#41 LOOP BLAKE 第2章 腐れ縁 第28話「お別れと旅立ち」
藍川光男と竜賀はホテル『ローグ』から少し離れた所においてあったジープに近付いた。
光男「えーーっと……確か…ここに鍵が入ってる筈だけど…」
竜賀「…もしかして失くしたとか言うんじゃ?」
光男「お!…あったあった♪…ほらよ」
光男はポケットの中から車の鍵を取り出しドアを開けた。
竜賀「父さん…源太はどうするの?」
光男「ん?…まっ…そのまま寝かせておいてやりな…」
竜賀「また連れて行かなかったって聞いたら、怒るかもよ?」
光男「まぁまぁ…『サウザンド・ダイ』にはあの歳のアメリカ人が見るには刺激が強過ぎると思ったしな」
竜賀「刀についてケリガン・コーエンさんに聞きに行くんでしょ?別によくない?」
光男「あの人の店にはこの藍風だけじゃなく、銃も沢山あったから…悪い知恵でも付いたら大変かな〜てな」
竜賀「……はぁ…後で絶対怒られるけど…それなら甘んじて受けるしかないな…」
_____千の死に竜賀達は到着した。
光男「さてと…これもチェックしてもらうとして…竜賀も聞きたいことがあるんだよな?」
竜賀「うん…」
店の前に来た時には扉には『close』の看板が出ていた。
光男「やっぱりな…」
竜賀「もしかしたら…居ないかな?」
竜賀は扉をできるだけ大きな音が出る様に叩き、大声で呼び掛けた。
竜賀「ごめんくださーーい!!!Mr.コーエン!!!」
すると暫く待っていると扉の奥から足音が響き渡った。徐々に近付いて来る足音が穏やかではなかったので竜賀と光男は顔を見合わせ、急いで刀や鞄を地面に置いて両手を挙げた。
バンッ!!
物凄い勢いで扉が開いたと思ったら店の門番が回転弾銃を構えて出て来た。
門番A「誰だ!!」
光男「私ですよ…取り敢えず…落ち着いて銃を下ろして頂けませんか?ジェントルマン?」
門番A「おお!!?…Mr.アイカワではありませんか!?これはとんだ失礼を!!ささ!中へ!!」
竜賀「……初めて会った時と全然対応が違いますね?」
門番A「それもそうですよ!!貴方方はこの都市シカゴを救って下さった英雄でございますから!!」
二人は刀と鞄を持ち店の中に入って行った。店の中には武器が所狭しと並んでいたが竜賀と光男はそこには目もくれず、案内されるまま店の奥に入って行った。

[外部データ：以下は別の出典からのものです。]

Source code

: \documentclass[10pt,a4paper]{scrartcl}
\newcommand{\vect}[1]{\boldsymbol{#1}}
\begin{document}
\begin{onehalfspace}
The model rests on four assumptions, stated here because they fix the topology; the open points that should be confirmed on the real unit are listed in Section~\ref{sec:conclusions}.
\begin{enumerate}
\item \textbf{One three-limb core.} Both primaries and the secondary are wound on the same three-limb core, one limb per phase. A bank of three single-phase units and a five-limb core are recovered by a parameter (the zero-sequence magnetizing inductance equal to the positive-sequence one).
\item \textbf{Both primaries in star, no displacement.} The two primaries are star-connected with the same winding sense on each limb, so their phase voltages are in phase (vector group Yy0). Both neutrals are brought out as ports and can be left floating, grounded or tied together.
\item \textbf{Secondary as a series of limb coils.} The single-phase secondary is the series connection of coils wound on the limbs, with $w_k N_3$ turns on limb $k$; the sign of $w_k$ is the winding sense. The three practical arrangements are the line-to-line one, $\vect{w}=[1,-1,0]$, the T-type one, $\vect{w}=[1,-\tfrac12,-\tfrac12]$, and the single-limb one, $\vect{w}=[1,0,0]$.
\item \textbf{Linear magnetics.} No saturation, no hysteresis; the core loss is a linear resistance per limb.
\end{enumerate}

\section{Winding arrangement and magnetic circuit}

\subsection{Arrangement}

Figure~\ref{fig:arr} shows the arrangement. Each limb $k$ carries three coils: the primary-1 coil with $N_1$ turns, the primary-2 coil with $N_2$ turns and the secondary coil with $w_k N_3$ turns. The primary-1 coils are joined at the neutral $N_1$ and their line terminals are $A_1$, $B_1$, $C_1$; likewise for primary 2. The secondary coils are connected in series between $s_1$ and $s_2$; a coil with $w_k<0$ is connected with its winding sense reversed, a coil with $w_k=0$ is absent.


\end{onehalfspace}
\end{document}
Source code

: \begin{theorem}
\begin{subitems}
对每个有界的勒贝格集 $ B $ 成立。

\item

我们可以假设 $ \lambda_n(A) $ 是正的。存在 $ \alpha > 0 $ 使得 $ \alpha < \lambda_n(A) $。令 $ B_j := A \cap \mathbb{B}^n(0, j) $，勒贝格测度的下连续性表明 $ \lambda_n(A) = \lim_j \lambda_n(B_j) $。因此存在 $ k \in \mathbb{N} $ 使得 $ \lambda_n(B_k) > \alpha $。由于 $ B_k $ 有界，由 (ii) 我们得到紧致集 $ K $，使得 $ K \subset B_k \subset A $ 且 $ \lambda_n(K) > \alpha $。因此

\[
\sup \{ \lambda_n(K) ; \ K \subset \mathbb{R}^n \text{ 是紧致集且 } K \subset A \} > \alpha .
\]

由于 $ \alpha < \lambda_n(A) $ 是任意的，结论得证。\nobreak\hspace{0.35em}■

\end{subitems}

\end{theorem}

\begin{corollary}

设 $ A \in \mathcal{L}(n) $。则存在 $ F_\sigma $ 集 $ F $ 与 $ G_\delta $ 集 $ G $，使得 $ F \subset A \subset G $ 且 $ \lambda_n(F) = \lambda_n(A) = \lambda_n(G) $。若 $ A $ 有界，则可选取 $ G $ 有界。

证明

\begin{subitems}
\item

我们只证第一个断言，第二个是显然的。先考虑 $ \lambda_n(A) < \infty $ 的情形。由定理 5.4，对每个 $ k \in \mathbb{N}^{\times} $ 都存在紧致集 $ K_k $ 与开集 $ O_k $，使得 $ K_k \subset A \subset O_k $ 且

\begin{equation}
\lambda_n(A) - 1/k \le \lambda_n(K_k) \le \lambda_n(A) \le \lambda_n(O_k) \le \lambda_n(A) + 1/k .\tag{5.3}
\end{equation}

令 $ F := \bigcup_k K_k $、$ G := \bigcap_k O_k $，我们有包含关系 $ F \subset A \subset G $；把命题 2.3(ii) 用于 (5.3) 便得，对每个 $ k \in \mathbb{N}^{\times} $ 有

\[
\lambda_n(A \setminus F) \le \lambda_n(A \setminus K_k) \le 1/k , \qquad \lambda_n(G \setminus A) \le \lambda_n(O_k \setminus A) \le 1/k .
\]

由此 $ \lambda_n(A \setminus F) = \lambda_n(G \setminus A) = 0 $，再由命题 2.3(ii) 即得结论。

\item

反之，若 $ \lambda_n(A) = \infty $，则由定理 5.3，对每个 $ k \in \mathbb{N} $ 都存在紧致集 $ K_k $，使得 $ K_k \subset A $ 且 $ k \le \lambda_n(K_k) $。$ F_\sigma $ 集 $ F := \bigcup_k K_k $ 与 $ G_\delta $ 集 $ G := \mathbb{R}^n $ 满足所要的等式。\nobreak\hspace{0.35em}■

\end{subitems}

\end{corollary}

門番A「師匠!お疲れの所申し訳ないんですが、もう一つ仕事が来ましたよ!」
ケリガン「何だ?一体…」
奥の部屋の扉から疲れた様な声を出しながら筋肉隆々の白人大男が出て来た。その男は二人の客人の顔を見ると途端に顔がパァっと明るくなった。
ケリガン「おお!!またすぐに来てくれるとは!!シカゴの英雄達よ!!」
光男「コーエンさん…単刀直入にお願いがあってきました…」
ケリガン「良いよ…俺にできることなら何なりと!」
光男「今朝終わったばっかりのブルガント団のシカゴ襲撃事件で、貴方から預かっていた大切な刀を実戦でかなり使ってしまいました。その刀のメンテナンスを貴方にお願いしたい」
光男は刀袋から藍風を取り出し、ケリガンに渡した。
ケリガン「そんなことか…良いよ、そこにテキトーに掛けて待っていてくれ」
ケリガンは作業台に鞘から抜いた藍風を置き、椅子に座って明かりに照らしながら刀身の状態を見ていた。竜賀と光男はケリガンが指した椅子に腰掛け、ケリガンの様子を見守っていた。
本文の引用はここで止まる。